The VSAIL model predictors include demographic data, diagnostic data, medication data, past healthcare facility visits, and Area Deprivation Indices, a tool for ranking neighborhoods by socioeconomic disadvantage by zip code. At registration for inpatient, emergency department, or ambulatory surgery visits, the modeling pipeline used 5 years of historical data to build a vector of predictors. The predictive model then generated a probability of subsequent suicide attempt in 30 days.
During the validation period, the system assigned risk scores to 77,973 adult patients and stratified them into eight groups. Then Walsh and his colleagues manually reviewed any subsequent entries to the EHR coded as suicidal behaviors and compared those findings to the predicted risk scores. The top risk group alone accounted for more than one-third of all suicide attempts documented in the study, and approximately half of all cases of suicidal ideation. As documented in the EHR, one in 23 individuals in this highest-risk group went on to report suicidal thoughts, and one in 271 went on to attempt suicide.
“Primary findings include accuracy at scale regardless of face-to-face screening in nonpsychiatric settings,” Walsh and his coauthors write. "For every 271 people identified in the highest predicted risk group, one returned for treatment for a suicide attempt," he explained in a press release about the work.
This ratio can only be applied to nonpsychiatric specialty settings in a large clinical system, the authors caution, and highlight that future work should include development and validation of models that will be “site aware” in deployment. But even then, the current VSAIL model significantly limits the pool of patients for whom personal screening is best conducted. “Assuming that face-to-face screening takes, on average, 1 minute to conduct, automated screening for the lowest quantile alone would release 50 hours of clinician time per month,” the authors calculate.

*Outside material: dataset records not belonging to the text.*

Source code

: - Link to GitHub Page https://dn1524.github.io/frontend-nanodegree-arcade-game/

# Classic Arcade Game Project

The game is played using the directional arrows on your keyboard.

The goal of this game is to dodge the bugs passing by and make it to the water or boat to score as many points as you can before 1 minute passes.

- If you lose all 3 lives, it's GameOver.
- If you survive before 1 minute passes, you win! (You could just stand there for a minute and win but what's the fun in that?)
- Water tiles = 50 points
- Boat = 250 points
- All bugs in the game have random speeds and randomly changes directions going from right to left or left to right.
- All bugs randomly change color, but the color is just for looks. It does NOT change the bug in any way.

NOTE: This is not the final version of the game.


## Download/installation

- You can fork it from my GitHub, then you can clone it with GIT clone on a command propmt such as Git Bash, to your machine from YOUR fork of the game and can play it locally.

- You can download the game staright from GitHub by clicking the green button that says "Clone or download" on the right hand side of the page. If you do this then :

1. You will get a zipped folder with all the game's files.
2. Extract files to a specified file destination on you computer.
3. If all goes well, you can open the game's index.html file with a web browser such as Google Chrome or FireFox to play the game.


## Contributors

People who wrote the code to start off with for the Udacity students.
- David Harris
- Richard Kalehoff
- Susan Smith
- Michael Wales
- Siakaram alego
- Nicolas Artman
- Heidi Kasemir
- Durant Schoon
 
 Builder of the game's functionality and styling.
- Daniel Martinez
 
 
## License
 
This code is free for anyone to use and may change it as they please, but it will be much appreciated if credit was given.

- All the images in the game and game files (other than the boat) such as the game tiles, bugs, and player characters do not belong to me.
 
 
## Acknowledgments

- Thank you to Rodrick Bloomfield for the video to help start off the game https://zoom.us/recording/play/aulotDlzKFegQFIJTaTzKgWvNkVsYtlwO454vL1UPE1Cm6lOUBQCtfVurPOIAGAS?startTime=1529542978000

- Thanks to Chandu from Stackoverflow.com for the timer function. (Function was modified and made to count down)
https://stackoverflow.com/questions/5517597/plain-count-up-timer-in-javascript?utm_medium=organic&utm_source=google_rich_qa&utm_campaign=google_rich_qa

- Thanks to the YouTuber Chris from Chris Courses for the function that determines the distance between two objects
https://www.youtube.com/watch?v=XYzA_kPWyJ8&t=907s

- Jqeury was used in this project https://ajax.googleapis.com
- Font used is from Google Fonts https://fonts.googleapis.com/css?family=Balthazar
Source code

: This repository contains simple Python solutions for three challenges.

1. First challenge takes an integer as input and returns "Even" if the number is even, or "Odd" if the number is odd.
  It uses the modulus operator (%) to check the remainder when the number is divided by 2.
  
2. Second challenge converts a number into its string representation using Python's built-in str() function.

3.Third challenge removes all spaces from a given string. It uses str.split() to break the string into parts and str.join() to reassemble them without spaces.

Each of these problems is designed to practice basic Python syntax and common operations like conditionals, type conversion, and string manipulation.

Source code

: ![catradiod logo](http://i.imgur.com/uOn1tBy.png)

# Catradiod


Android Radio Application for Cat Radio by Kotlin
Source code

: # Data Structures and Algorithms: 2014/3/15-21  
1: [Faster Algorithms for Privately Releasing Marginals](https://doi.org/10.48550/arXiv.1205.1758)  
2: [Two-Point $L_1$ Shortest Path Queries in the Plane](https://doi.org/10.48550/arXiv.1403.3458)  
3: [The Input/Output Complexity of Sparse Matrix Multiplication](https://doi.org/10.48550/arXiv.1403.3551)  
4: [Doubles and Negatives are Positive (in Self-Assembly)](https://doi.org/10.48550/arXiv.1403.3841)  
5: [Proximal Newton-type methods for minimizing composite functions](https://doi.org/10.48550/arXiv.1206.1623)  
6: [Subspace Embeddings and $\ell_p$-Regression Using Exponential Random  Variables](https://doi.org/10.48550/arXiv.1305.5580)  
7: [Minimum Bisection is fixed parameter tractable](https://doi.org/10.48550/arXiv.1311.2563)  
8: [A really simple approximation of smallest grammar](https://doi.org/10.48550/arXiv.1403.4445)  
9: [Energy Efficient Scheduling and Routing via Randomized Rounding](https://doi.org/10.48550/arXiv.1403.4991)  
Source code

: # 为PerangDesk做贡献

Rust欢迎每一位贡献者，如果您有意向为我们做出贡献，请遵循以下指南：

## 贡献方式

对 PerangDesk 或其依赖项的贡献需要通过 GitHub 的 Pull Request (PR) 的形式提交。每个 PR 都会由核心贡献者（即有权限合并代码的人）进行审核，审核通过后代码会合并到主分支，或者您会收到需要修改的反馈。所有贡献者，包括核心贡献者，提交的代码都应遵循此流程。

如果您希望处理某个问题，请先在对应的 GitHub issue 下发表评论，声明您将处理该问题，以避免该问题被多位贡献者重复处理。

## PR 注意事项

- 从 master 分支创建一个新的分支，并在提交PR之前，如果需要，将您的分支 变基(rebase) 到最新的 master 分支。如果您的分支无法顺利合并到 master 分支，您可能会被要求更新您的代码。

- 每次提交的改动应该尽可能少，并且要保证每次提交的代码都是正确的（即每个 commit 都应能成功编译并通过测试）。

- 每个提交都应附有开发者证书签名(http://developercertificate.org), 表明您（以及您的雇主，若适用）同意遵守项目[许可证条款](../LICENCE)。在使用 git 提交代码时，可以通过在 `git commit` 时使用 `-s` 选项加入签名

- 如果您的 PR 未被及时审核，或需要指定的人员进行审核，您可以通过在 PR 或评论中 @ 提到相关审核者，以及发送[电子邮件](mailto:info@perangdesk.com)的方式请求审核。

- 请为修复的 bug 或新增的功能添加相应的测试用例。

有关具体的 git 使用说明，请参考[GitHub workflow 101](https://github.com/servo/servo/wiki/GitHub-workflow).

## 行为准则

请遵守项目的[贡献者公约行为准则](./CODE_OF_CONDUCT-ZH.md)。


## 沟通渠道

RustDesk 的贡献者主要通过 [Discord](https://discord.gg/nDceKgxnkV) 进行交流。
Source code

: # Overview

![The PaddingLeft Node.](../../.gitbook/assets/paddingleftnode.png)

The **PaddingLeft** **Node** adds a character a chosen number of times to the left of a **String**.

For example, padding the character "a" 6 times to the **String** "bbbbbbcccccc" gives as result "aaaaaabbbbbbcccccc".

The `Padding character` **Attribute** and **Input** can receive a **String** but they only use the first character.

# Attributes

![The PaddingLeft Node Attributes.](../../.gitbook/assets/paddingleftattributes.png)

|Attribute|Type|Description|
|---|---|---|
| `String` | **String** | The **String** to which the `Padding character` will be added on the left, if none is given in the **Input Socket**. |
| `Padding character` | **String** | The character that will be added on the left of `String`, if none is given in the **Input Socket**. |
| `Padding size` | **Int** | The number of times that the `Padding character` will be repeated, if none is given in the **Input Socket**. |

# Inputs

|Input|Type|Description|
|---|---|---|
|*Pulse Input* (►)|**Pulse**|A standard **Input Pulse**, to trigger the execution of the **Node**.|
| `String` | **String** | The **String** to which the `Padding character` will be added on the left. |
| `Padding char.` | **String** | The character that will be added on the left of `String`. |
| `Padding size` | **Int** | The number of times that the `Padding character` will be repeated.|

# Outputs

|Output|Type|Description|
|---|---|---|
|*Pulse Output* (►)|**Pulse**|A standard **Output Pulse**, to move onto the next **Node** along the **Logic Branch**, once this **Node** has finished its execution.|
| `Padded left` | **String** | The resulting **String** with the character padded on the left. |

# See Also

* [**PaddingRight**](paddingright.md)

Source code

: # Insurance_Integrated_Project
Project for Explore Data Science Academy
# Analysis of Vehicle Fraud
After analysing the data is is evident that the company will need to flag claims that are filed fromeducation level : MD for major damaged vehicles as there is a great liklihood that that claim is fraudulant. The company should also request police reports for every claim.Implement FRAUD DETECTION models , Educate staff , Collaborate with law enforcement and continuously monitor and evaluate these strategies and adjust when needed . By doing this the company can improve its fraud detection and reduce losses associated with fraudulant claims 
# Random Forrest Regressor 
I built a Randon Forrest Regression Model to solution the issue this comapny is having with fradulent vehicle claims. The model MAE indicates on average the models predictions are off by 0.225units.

During this validation phase, the model did not trigger any EHR alerts or deliver messaging to healthcare providers, but in the future, Walsh expects that to change. “We anticipate prompts to respond to detected risk would be given at the time the risk calculation is made,” he says. “For example, in our study, risk was calculated within seconds of registering for a given visit. The next time a clinician opens that chart to deliver care during that same encounter, they might see a prompt to consider the risk in their decision-making.”
Delivering such a prompt—possibly while in the room with a patient—is a sensitive task. Walsh and the team have been, “working closely with diverse collaborators on how best to deliver that information in an actionable and minimally disruptive way.” Validation of VSAIL is important, of course, but “the real test begins when we deliver new information to practicing clinicians in the context of real-world care,” Walsh says.
In the paper, Walsh and his coauthors next recommend careful pairing with low-cost, low-harm preventive strategies in a pragmatic trial of effectiveness in preventing future suicidality. They are planning to launch such a study this year in a small set of clinics to gather data and move to a larger scale study based on those findings.
“What we sought to show in this study does not just apply to suicide prevention. It applies to predictive models and AI broadly in healthcare,” Walsh says. “Even the most rigorous study in the lab does not replace the need to test algorithms like these in real-world settings on the road to full clinical implementation.”